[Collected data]

####################

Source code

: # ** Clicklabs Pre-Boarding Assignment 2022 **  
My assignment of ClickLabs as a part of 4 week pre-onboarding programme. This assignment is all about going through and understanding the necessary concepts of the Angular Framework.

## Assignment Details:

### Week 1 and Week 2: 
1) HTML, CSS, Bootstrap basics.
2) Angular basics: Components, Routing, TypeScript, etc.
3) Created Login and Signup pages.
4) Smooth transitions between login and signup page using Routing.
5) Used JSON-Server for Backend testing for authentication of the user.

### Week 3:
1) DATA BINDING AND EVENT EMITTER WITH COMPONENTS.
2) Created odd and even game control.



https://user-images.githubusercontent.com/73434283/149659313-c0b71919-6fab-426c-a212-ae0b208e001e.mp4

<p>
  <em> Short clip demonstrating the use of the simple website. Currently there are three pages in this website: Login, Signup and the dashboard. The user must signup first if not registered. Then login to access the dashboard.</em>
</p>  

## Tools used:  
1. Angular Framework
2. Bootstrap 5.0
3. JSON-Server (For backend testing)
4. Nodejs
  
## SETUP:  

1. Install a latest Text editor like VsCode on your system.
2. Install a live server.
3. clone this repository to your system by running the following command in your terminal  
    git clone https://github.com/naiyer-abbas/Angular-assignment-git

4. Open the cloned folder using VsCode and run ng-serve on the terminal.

####################

- _Task description_: If a line in the entries above has the word "Angular", copy it.

- _Answer space_:
My assignment of ClickLabs as a part of 4 week pre-onboarding programme. This assignment is all about going through and understanding the necessary concepts of the Angular Framework.
2) Angular basics: Components, Routing, TypeScript, etc.
1. Angular Framework
    git clone https://github.com/naiyer-abbas/Angular-assignment-git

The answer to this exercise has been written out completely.